Problem details
Return only the lines from the one containing "## 0.08219087 0.12785463" to the end of the entries below, exactly as written, both ends included.

Recorded information
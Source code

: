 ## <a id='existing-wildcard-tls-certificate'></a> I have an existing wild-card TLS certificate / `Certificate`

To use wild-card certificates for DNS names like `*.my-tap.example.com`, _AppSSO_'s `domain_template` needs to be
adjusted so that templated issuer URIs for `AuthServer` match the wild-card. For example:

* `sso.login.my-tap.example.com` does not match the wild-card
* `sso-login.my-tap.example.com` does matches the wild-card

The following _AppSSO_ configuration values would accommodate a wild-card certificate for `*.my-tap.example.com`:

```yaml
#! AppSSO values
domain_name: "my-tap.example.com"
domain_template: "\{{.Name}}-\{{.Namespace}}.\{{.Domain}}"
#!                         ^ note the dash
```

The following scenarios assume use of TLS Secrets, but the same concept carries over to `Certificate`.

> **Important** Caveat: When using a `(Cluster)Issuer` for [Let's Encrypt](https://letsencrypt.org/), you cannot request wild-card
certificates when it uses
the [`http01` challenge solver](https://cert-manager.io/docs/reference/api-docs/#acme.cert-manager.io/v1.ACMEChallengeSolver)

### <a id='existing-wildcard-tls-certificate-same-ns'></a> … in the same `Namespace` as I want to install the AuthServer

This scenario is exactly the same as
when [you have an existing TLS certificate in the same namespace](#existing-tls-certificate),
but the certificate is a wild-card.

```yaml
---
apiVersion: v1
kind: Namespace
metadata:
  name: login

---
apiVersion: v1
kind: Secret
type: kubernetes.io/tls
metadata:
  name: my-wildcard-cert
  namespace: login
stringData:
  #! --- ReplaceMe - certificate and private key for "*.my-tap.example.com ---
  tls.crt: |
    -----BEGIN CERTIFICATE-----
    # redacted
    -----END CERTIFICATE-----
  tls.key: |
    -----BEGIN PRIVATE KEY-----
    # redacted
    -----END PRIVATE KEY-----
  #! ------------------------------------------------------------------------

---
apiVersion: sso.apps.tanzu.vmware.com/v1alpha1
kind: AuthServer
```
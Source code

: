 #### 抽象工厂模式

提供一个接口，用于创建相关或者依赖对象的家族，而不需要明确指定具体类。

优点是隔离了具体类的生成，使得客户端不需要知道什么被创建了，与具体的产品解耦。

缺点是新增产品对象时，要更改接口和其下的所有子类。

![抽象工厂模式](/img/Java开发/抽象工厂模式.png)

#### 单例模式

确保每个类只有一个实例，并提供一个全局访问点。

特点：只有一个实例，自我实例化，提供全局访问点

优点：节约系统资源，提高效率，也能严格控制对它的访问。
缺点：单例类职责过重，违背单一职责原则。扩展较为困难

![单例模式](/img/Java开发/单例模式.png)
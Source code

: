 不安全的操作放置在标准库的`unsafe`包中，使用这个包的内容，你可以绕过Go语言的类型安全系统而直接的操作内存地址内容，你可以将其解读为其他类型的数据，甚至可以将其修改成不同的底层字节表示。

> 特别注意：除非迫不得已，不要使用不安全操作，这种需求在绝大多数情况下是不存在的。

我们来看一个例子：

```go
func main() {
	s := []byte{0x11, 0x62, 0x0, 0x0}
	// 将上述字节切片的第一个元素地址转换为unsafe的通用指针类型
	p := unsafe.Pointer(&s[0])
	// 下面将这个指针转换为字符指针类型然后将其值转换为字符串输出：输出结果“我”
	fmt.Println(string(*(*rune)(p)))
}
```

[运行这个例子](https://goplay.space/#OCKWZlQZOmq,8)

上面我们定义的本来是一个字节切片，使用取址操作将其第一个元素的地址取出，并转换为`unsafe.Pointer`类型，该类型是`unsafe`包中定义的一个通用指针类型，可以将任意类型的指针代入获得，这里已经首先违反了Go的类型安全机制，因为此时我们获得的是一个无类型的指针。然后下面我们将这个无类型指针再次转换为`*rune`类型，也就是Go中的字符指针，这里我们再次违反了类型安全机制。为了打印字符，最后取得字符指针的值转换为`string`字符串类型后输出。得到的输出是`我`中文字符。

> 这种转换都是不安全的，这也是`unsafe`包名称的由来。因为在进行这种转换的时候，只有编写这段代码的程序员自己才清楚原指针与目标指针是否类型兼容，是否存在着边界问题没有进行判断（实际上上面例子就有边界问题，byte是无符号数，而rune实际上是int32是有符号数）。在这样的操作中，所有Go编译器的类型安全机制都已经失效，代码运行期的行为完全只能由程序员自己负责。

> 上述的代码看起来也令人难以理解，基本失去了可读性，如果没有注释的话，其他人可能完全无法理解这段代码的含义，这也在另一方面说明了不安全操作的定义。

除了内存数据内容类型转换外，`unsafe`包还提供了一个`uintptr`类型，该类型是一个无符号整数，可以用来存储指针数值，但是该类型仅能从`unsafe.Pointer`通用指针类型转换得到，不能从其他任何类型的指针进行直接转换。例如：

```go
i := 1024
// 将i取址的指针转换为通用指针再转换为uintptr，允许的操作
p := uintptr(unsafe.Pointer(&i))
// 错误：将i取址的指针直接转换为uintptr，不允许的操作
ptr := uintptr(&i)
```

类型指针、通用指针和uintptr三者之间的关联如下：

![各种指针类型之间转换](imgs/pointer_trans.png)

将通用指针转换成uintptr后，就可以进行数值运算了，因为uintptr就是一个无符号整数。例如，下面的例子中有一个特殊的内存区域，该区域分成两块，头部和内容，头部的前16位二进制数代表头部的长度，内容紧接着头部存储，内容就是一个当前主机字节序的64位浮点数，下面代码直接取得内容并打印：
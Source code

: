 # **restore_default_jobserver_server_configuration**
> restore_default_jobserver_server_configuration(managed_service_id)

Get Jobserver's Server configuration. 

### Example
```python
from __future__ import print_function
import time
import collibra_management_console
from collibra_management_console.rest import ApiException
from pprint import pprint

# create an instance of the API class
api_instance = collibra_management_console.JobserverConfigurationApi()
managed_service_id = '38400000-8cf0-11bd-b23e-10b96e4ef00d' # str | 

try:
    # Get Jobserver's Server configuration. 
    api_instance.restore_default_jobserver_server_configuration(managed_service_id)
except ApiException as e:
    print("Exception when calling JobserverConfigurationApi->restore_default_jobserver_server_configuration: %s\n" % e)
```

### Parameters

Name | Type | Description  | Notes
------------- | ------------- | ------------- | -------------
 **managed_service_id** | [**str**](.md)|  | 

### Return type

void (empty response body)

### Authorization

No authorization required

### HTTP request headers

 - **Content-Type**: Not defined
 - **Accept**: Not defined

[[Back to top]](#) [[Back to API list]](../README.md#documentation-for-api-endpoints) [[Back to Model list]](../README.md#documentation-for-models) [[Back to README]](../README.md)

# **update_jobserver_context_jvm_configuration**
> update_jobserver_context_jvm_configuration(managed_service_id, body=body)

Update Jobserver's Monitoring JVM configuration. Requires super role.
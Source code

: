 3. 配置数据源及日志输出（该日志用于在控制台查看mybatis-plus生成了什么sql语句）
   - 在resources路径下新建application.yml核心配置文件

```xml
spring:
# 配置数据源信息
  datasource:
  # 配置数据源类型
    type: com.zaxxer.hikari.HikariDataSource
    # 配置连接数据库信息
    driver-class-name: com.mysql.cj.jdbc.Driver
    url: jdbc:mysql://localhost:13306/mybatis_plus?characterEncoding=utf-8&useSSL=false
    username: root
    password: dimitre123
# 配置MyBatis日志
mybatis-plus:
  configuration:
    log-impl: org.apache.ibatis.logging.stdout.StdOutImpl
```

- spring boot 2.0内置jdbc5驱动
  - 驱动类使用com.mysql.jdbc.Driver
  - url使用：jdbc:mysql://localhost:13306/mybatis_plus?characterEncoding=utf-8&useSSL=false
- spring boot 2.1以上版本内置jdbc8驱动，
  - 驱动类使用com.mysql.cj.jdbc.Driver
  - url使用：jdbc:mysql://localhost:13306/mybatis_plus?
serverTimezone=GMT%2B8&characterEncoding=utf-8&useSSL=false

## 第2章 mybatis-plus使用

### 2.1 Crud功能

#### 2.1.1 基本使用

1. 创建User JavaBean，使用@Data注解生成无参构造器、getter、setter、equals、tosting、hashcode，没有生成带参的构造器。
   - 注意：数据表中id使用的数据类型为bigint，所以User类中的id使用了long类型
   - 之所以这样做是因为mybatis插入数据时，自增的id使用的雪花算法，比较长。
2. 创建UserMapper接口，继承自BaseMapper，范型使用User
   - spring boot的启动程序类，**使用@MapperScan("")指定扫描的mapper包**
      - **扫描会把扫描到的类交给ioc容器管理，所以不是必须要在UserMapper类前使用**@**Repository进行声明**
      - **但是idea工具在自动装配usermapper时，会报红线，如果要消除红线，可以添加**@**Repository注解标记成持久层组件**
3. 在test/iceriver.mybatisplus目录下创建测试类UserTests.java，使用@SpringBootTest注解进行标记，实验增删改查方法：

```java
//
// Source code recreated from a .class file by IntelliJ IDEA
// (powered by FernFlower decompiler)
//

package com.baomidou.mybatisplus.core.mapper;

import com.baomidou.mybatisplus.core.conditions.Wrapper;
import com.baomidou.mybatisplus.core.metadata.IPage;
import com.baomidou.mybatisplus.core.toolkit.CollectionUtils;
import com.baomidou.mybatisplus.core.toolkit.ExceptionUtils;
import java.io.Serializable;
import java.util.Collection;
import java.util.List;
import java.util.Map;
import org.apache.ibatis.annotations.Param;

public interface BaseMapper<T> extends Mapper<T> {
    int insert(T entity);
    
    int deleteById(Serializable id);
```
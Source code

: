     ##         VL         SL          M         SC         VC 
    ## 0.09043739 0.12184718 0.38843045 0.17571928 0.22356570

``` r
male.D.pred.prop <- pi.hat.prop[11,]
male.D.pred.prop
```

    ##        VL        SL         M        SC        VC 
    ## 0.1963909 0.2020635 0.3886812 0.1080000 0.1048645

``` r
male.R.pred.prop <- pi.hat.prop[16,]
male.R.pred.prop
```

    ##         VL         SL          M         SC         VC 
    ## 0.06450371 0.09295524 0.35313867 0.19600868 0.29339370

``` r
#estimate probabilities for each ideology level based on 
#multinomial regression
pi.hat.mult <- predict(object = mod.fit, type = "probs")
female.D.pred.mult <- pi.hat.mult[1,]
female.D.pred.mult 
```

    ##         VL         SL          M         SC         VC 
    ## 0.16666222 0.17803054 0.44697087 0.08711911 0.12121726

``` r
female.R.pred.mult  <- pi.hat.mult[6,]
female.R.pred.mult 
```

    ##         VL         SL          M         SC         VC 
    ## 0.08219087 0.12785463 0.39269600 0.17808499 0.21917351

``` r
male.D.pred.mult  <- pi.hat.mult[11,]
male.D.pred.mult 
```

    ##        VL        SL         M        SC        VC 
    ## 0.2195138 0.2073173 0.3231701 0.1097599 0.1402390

Task solution
    ## 0.08219087 0.12785463 0.39269600 0.17808499 0.21917351

``` r
male.D.pred.mult  <- pi.hat.mult[11,]
male.D.pred.mult 
```

    ##        VL        SL         M        SC        VC 
    ## 0.2195138 0.2073173 0.3231701 0.1097599 0.1402390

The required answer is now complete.